═══ Provided information ═══
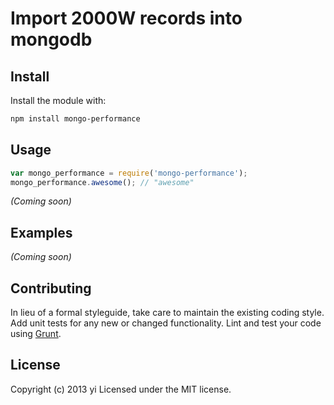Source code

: # Import 2000W records into mongodb

## Install
Install the module with:

```bash
npm install mongo-performance
```

## Usage
```javascript
var mongo_performance = require('mongo-performance');
mongo_performance.awesome(); // "awesome"
```
_(Coming soon)_

## Examples
_(Coming soon)_

## Contributing
In lieu of a formal styleguide, take care to maintain the existing coding style. Add unit tests for any new or changed functionality. Lint and test your code using [Grunt](http://gruntjs.com/).

## License
Copyright (c) 2013 yi
Licensed under the MIT license.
═══
Required action: Line by line, transcribe the records exactly, omitting the images.

Expected answer:
Source code

: # Import 2000W records into mongodb

## Install
Install the module with:

```bash
npm install mongo-performance
```

## Usage
```javascript
var mongo_performance = require('mongo-performance');
mongo_performance.awesome(); // "awesome"
```
_(Coming soon)_

## Examples
_(Coming soon)_

## Contributing
In lieu of a formal styleguide, take care to maintain the existing coding style. Add unit tests for any new or changed functionality. Lint and test your code using [Grunt](http://gruntjs.com/).

## License
Copyright (c) 2013 yi
Licensed under the MIT license.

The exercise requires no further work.